Your response should be an exact reproduction of the data below, beginning at the line containing "Adventurers sent as" and ending with the final line.

(Data records)

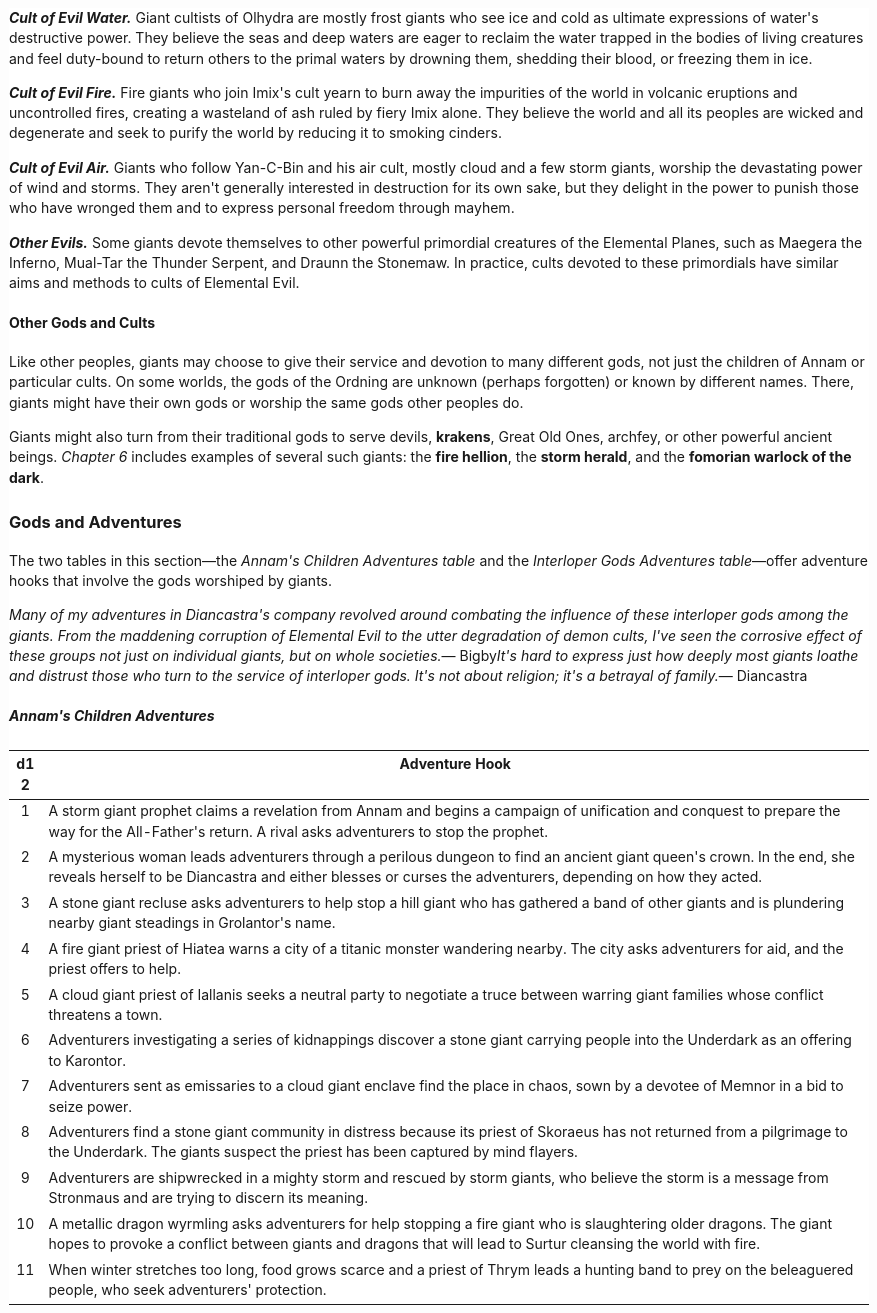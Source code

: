 ***Cult of Evil Water.*** Giant cultists of Olhydra are mostly frost giants who see ice and cold as ultimate expressions of water's destructive power. They believe the seas and deep waters are eager to reclaim the water trapped in the bodies of living creatures and feel duty-bound to return others to the primal waters by drowning them, shedding their blood, or freezing them in ice.

***Cult of Evil Fire.*** Fire giants who join Imix's cult yearn to burn away the impurities of the world in volcanic eruptions and uncontrolled fires, creating a wasteland of ash ruled by fiery Imix alone. They believe the world and all its peoples are wicked and degenerate and seek to purify the world by reducing it to smoking cinders.

***Cult of Evil Air.*** Giants who follow Yan-C-Bin and his air cult, mostly cloud and a few storm giants, worship the devastating power of wind and storms. They aren't generally interested in destruction for its own sake, but they delight in the power to punish those who have wronged them and to express personal freedom through mayhem.

***Other Evils.*** Some giants devote themselves to other powerful primordial creatures of the Elemental Planes, such as Maegera the Inferno, Mual-Tar the Thunder Serpent, and Draunn the Stonemaw. In practice, cults devoted to these primordials have similar aims and methods to cults of Elemental Evil.

#### Other Gods and Cults

Like other peoples, giants may choose to give their service and devotion to many different gods, not just the children of Annam or particular cults. On some worlds, the gods of the Ordning are unknown (perhaps forgotten) or known by different names. There, giants might have their own gods or worship the same gods other peoples do.

Giants might also turn from their traditional gods to serve devils, **krakens**, Great Old Ones, archfey, or other powerful ancient beings. *Chapter 6* includes examples of several such giants: the **fire hellion**, the **storm herald**, and the **fomorian warlock of the dark**.

### Gods and Adventures

The two tables in this section—the *Annam's Children Adventures table* and the *Interloper Gods Adventures table*—offer adventure hooks that involve the gods worshiped by giants.

*Many of my adventures in Diancastra's company revolved around combating the influence of these interloper gods among the giants. From the maddening corruption of Elemental Evil to the utter degradation of demon cults, I've seen the corrosive effect of these groups not just on individual giants, but on whole societies.*— Bigby*It's hard to express just how deeply most giants loathe and distrust those who turn to the service of interloper gods. It's not about religion; it's a betrayal of family.*— Diancastra
##### Annam's Children Adventures
| d12 | Adventure Hook                                                                                                                                                                                                                         |
|:---:|----------------------------------------------------------------------------------------------------------------------------------------------------------------------------------------------------------------------------------------|
|  1  | A storm giant prophet claims a revelation from Annam and begins a campaign of unification and conquest to prepare the way for the All-Father's return. A rival asks adventurers to stop the prophet.                                   |
|  2  | A mysterious woman leads adventurers through a perilous dungeon to find an ancient giant queen's crown. In the end, she reveals herself to be Diancastra and either blesses or curses the adventurers, depending on how they acted.    |
|  3  | A stone giant recluse asks adventurers to help stop a hill giant who has gathered a band of other giants and is plundering nearby giant steadings in Grolantor's name.                                                                 |
|  4  | A fire giant priest of Hiatea warns a city of a titanic monster wandering nearby. The city asks adventurers for aid, and the priest offers to help.                                                                                    |
|  5  | A cloud giant priest of Iallanis seeks a neutral party to negotiate a truce between warring giant families whose conflict threatens a town.                                                                                            |
|  6  | Adventurers investigating a series of kidnappings discover a stone giant carrying people into the Underdark as an offering to Karontor.                                                                                                |
|  7  | Adventurers sent as emissaries to a cloud giant enclave find the place in chaos, sown by a devotee of Memnor in a bid to seize power.                                                                                                  |
|  8  | Adventurers find a stone giant community in distress because its priest of Skoraeus has not returned from a pilgrimage to the Underdark. The giants suspect the priest has been captured by mind flayers.                              |
|  9  | Adventurers are shipwrecked in a mighty storm and rescued by storm giants, who believe the storm is a message from Stronmaus and are trying to discern its meaning.                                                                    |
|  10 | A metallic dragon wyrmling asks adventurers for help stopping a fire giant who is slaughtering older dragons. The giant hopes to provoke a conflict between giants and dragons that will lead to Surtur cleansing the world with fire. |
|  11 | When winter stretches too long, food grows scarce and a priest of Thrym leads a hunting band to prey on the beleaguered people, who seek adventurers' protection.                                                                      |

(End Data records)

--- Task result ---
|  7  | Adventurers sent as emissaries to a cloud giant enclave find the place in chaos, sown by a devotee of Memnor in a bid to seize power.                                                                                                  |
|  8  | Adventurers find a stone giant community in distress because its priest of Skoraeus has not returned from a pilgrimage to the Underdark. The giants suspect the priest has been captured by mind flayers.                              |
|  9  | Adventurers are shipwrecked in a mighty storm and rescued by storm giants, who believe the storm is a message from Stronmaus and are trying to discern its meaning.                                                                    |
|  10 | A metallic dragon wyrmling asks adventurers for help stopping a fire giant who is slaughtering older dragons. The giant hopes to provoke a conflict between giants and dragons that will lead to Surtur cleansing the world with fire. |
|  11 | When winter stretches too long, food grows scarce and a priest of Thrym leads a hunting band to prey on the beleaguered people, who seek adventurers' protection.                                                                      |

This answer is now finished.